Anxiety is a feeling of nervousness, worry, or unease, usually related to an upcoming event. For most people, it is an occasional issue that resolves once the event has passed, but for some, it can remain as a constant, underlying current of an overall sense of dread that makes normal daily activities more difficult. Using meditation for anxiety can help calm the worries, refocus the mind, and relax the body.
Meditation is a broad term used to describe many different types of techniques, such as transcendental meditation, mindfulness meditation, and empty mind meditation. Although the types of meditation for anxiety may vary significantly, the overall goal of each is to create a more relaxed state of mental awareness.
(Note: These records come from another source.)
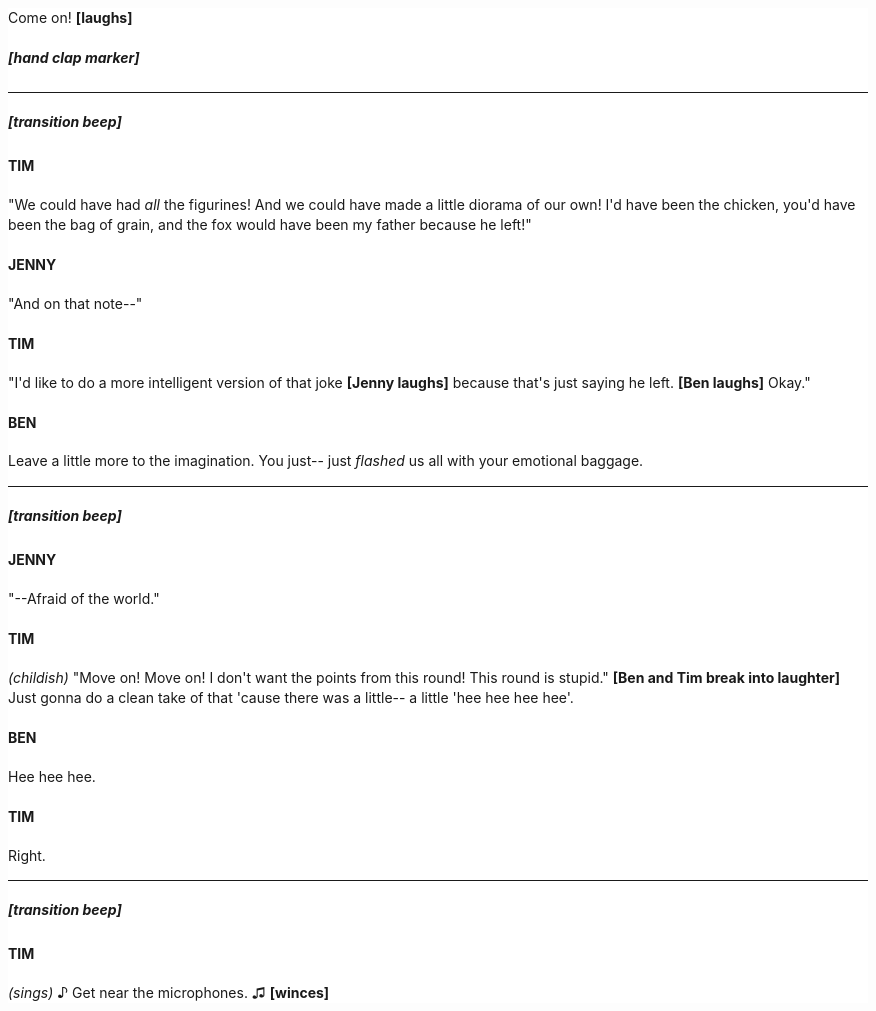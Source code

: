 Come on! __[laughs]__

##### [hand clap marker]

------

##### [transition beep]

#### TIM

"We could have had *all* the figurines! And we could have made a little diorama of our own! I'd have been the chicken, you'd have been the bag of grain, and the fox would have been my father because he left!"

#### JENNY

"And on that note--"

#### TIM

"I'd like to do a more intelligent version of that joke __[Jenny laughs]__ because that's just saying he left. __[Ben laughs]__ Okay."

#### BEN

Leave a little more to the imagination. You just-- just *flashed* us all with your emotional baggage.

------

##### [transition beep]

#### JENNY

"--Afraid of the world."

#### TIM

_(childish)_ "Move on! Move on! I don't want the points from this round! This round is stupid." __[Ben and Tim break into laughter]__ Just gonna do a clean take of that 'cause there was a little-- a little 'hee hee hee hee'.

#### BEN

Hee hee hee.

#### TIM

Right.

------

##### [transition beep]

#### TIM

_(sings)_ ♪ Get near the microphones. ♫ __[winces]__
Most types have four common elements: a quiet location, a comfortable position, an open attitude, and a focus of attention. An open attitude involves allowing thoughts and distractions to flow freely without stopping to focus on or judge them. The focus can be a specific word, or mantra, an object, or the rhythm of breathing.
Researches are still studying the benefits of meditation for anxiety, but believe they may work by affecting the autonomic, or involuntary, nervous system that controls functions such as heartbeat, breathing, and digestion. The system is made up of a two parts: the sympathetic nervous system and the parasympathetic nervous system. The sympathetic nervous system is responsible for the “fight-or-flight response, which, during periods of stress, increases the heart and breathing rates, and constricts the blood vessels. The parasympathetic system performs the opposite role by slowing down the heart and respiration rate, and opening the blood vessels back up. Meditation may work by increasing activity in the parasympathetic nervous system.
During meditation for anxiety, the alpha brain waves, which indicate wakeful rest, are abundant in the posterior parts of the brain. The alpha waves are a universal sign of relaxation, and increase when the brain moves from intentional tasks to a period of rest. In this state, the mind processes a person’s experiences and emotions and puts them into perspective. A meditative state that allows the mind to wander freely can increase the alpha waves and promote a state of wakeful rest.
While meditation for anxiety is typically safe, it should not be a substitute for medical treatment in patients with severe anxiety disorder. Meditation is a complementary therapy designed to work in conjunction with other types of treatment, such as medications or psychotherapy. Discovering the best technique that promotes the most relaxing state may take time. What works for one person may not work for another, and trying to force a relaxed state can produce even more anxiety.